WHAT THE EXERCISE ASKS = The answer must be every line below that holds the word "theta".

DATA IN THIS EXERCISE =
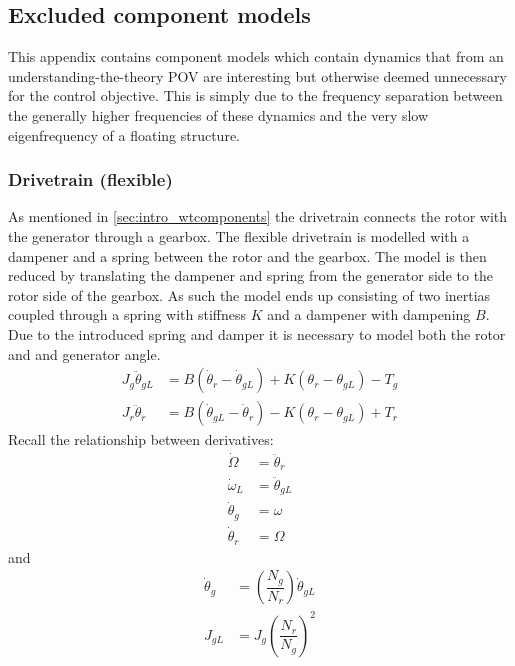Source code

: \subsection{Excluded component models} \label{sec:app_excl_comp_models}
This appendix contains component models which contain dynamics that from an understanding-the-theory POV are interesting but otherwise deemed unnecessary for the control objective. This is simply due to the frequency separation between the generally higher frequencies of these dynamics and the very slow eigenfrequency of a floating structure.

\subsubsection{Drivetrain (flexible)} \label{sec:mod_drt_flex}
As mentioned in \cref{sec:intro_wtcomponents} the drivetrain connects the rotor with the generator through a gearbox. The flexible drivetrain is modelled with a dampener and a spring between the rotor and the gearbox. The model is then reduced by translating the dampener and spring from the generator side to the rotor side of the gearbox. As such the model ends up consisting of two inertias coupled through a spring with stiffness $ K $ and a dampener with dampening $ B $. Due to the introduced spring and damper it is necessary to model both the rotor and and generator angle.
\begin{align} 
	J_{g} \ddot{\theta}_{gL} & = B (\dot{\theta}_r - \dot{\theta}_{gL}) + K(\theta_r - \theta_{gL}) - T_{g} \label{eq:comp_comp_drivetrain_flex_1} \\
	J_{r} \ddot{\theta}_r & = B (\dot{\theta}_{gL} - \dot{\theta}_r ) - K(\theta_r - \theta_{gL}) + T_{r} \label{eq:comp_comp_drivetrain_flex_2}
\end{align}
Recall the relationship between derivatives:
\begin{align}
	\dot{\Omega} & = \ddot{\theta}_r \\
	\dot{\omega}_{L} & = \ddot{\theta}_{gL} \\
	\dot{\theta}_g & = \omega \\
	\dot{\theta}_r & = \Omega
\end{align}
and
\begin{align}
	\dot{\theta}_g 	&= \left(\dfrac{N_g}{N_r}\right) \dot{\theta}_{gL} \label{eq:comp_comp_drivetrain_flex_mod_3} \\
	J_{gL} 			&= J_{g} \left(\dfrac{N_r}{N_g}\right)^2 \label{eq:comp_comp_inertiamap_flex}
\end{align}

ANSWER FOR THE TASK =
	J_{g} \ddot{\theta}_{gL} & = B (\dot{\theta}_r - \dot{\theta}_{gL}) + K(\theta_r - \theta_{gL}) - T_{g} \label{eq:comp_comp_drivetrain_flex_1} \\
	J_{r} \ddot{\theta}_r & = B (\dot{\theta}_{gL} - \dot{\theta}_r ) - K(\theta_r - \theta_{gL}) + T_{r} \label{eq:comp_comp_drivetrain_flex_2}
	\dot{\Omega} & = \ddot{\theta}_r \\
	\dot{\omega}_{L} & = \ddot{\theta}_{gL} \\
	\dot{\theta}_g & = \omega \\
	\dot{\theta}_r & = \Omega
	\dot{\theta}_g 	&= \left(\dfrac{N_g}{N_r}\right) \dot{\theta}_{gL} \label{eq:comp_comp_drivetrain_flex_mod_3} \\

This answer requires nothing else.